*** Opening Working data ***

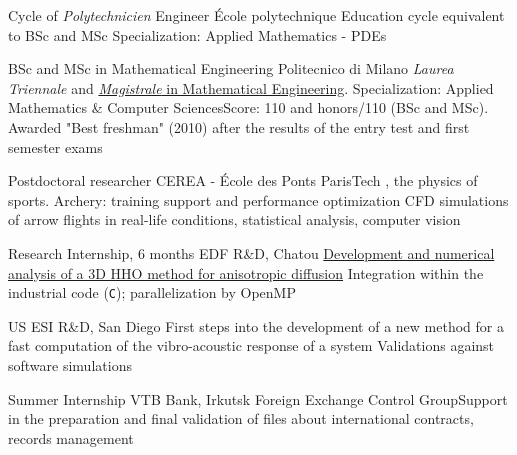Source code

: \documentclass[english]{RMcv}
\begin{document}

%
%
        {Cycle of \textit{Polytechnicien} Engineer}%
        {\'Ecole polytechnique}%
        {Education cycle equivalent to BSc and MSc}%
        {Specialization: Applied Mathematics - PDEs}


%
%
        {BSc and MSc in Mathematical Engineering}%
        {Politecnico di Milano}%
        {\emph{Laurea Triennale} and \href{\tesilink}{\emph{Magistrale} in Mathematical Engineering}. Specialization: Applied Mathematics \& Computer Sciences}{Score: 110 and honors/110 (BSc and MSc). Awarded "Best freshman" (2010) after the results of the entry test and first semester exams}

\vspace{8pt}


%
        {Postdoctoral researcher}%
        {CEREA - \'Ecole des Ponts ParisTech}%
        {\SciencesJOhref{}, the physics of sports. Archery: training support and performance optimization}%
        {CFD simulations of arrow flights in real-life conditions, statistical analysis, computer vision}

%
%
        {Research Internship, 6 months}%
        {EDF R\&D, Chatou}%
        {\href{\tesilink}{Development and numerical analysis of a 3D HHO method for anisotropic diffusion}}%
        {Integration within the industrial code \cs{} (\texttt{C}); parallelization by OpenMP}


%
%
        {US ESI R\&D, San Diego}%
        {First steps into the development of a new method for a fast computation of the vibro-acoustic response of a system}%
        {Validations against software simulations}


%
%
        {Summer Internship}%
        {VTB Bank, Irkutsk}%
        {Foreign Exchange Control Group}{Support in the preparation and final validation of files about international contracts, records management}
\end{document}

*** Closing Working data ***

From the data above, how many lines contain the word "Mathematics"? Give the number alone.

Response area = 2